Surgically created arteriovenous fistulas are better than central venous catheters because they are more durable and less likely to become infected. But they are also prone to complications (thrombosis, infection, aneurysm or pseudoaneurysm). A newly created fistula may take 3 to 6 mo to mature and become usable, so in patients with chronic kidney disease, the fistula is best created at least 6 mo before the anticipated need for dialysis. The surgical procedure anastomoses the radial, brachial, or femoral artery to an adjacent vein in an end-of-the-vein to the side-of-the-artery fashion. When the adjacent vein is not suitable for access creation, a piece of prosthetic graft is used. For patients who have poor veins, an autogenous saphenous vein graft is also an option.

Vascular access complications


Complications such as infection, stenosis, thrombosis (often in a stenotic passage), and pseudoaneurysm or aneurysm, significantly limit the quality of hemodialysis that can be delivered, increase long-term morbidity and mortality, and are common enough that patients and practitioners should be vigilant for suggestive changes.
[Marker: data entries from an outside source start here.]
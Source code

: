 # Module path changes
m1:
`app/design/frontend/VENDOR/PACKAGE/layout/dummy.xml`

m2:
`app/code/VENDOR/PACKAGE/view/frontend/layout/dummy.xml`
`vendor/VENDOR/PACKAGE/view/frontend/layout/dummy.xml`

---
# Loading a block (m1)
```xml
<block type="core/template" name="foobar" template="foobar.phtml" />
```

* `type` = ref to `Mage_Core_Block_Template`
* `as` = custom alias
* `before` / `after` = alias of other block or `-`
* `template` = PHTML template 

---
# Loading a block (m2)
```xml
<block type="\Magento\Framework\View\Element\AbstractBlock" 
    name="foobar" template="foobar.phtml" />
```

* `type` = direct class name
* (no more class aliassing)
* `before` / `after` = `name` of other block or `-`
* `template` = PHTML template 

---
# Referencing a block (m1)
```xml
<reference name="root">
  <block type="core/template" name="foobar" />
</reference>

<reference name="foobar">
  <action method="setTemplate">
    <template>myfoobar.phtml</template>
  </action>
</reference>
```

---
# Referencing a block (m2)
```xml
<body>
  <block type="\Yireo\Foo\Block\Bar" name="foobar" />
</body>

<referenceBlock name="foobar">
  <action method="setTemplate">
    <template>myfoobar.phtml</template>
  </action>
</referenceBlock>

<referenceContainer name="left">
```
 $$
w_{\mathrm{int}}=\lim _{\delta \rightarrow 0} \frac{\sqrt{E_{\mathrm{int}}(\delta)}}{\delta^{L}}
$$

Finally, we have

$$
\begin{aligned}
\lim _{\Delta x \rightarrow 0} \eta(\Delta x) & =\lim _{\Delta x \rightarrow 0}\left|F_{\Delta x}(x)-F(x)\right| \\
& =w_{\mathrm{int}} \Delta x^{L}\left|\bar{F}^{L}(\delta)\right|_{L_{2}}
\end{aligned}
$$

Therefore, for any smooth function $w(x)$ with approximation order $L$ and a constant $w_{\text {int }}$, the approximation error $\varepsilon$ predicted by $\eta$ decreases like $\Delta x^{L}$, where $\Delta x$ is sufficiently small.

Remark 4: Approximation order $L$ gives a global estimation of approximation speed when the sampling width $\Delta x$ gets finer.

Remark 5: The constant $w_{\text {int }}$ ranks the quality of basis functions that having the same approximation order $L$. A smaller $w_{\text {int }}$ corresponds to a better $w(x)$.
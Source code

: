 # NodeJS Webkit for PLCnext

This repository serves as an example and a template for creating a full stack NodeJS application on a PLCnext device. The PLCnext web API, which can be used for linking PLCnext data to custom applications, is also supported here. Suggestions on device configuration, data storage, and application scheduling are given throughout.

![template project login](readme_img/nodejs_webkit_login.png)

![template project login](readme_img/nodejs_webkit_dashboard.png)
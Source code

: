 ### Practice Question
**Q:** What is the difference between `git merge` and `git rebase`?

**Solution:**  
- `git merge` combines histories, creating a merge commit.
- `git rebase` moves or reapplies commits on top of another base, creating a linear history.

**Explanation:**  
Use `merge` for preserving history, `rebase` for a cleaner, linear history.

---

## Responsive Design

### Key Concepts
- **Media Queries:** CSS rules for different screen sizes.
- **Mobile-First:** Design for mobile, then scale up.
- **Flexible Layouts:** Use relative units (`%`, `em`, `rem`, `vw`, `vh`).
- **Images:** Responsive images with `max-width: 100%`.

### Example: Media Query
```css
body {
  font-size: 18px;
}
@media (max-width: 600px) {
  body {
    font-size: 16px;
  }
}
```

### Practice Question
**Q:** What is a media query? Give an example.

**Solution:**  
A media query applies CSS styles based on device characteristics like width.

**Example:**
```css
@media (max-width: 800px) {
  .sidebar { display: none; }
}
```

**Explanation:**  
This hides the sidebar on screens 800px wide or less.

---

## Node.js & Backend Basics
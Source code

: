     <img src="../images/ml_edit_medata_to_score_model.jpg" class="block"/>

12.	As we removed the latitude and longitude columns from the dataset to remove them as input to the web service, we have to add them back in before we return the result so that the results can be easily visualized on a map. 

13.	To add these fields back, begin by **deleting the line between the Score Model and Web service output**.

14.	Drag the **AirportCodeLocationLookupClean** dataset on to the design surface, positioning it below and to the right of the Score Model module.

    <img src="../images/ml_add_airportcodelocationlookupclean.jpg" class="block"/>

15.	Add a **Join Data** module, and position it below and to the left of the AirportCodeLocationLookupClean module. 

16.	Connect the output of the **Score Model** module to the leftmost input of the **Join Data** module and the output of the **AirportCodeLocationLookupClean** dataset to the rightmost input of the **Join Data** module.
These changes include pain, edema, erythema, breaks in the skin overlying the access, absence of bruit and pulse in the access, hematoma around the access, and prolonged bleeding from the dialysis cannula puncture site. Infection is treated with antibiotics, surgery, or both.

The fistula may be monitored for signs of impending failure by serial Doppler dilution blood flow measurements, thermal or urea dilution techniques, or by measurement of the static venous chamber pressures. One of these tests is usually recommended at least monthly. Treatment of stenosis, thrombosis, pseudoaneurysm, or aneurysm may involve angioplasty, stenting, or surgery.

Dialysis complications

Complications are listed in Complications of Renal Replacement Therapy.
Hypotension is most common and has multiple causes, including too-rapid water removal, osmotic fluid shifts across cell membranes, acetate in the dialysate, heat-related vasodilation, allergic reactions, sepsis, and underlying conditions (eg, autonomic neuropathy, cardiomyopathy with poor ejection fraction, myocardial ischemia, arrhythmias).
Many patients also have restless leg syndrome, cramps, pruritus, nausea and vomiting, headache, and chest and back pain. In most cases, these complications occur for unknown reasons, but some may be part of a first-use syndrome (when the patient’s blood is exposed to cuprophane or cellulose membranes in the dialyzer) or dialysis dysequilibrium syndrome, a syndrome thought to be caused by too rapid removal of urea and other osmolytes from the serum, causing osmotic movement of fluid into the brain. More severe cases of dialysis dysequilibrium manifest as disorientation, restlessness, blurred vision, confusion, seizures, and even death.
Dialysis-related amyloidosis affects patients who have been on hemodialysis for years and manifests as carpal tunnel syndrome, bone cysts, arthritis, and cervical spondyloarthropathy. Dialysis-related amyloidosis is believed to be less common with the high-flux dialyzers in wide use today because ß 2 -microglobulin (the protein causing the amyloidosis) is removed more effectively with these dialyzers.
 

 Prognosis                          


Overall adjusted annual mortality in hemodialysis-dependent patients tends to be about 20%. The 5-yr survival rate is lower for patients with diabetes than for patients with glomerulonephritis. Death is generally mostly attributable to cardiovascular disease, followed by infection and withdrawal from hemodialysis. Blacks have usually had a higher survival rate in all age groups. Nonhemodialysis contributors to mortality include comorbidities (eg, hyperparathyroidism, diabetes, undernutrition, other chronic disorders), older age, and late referral for dialysis.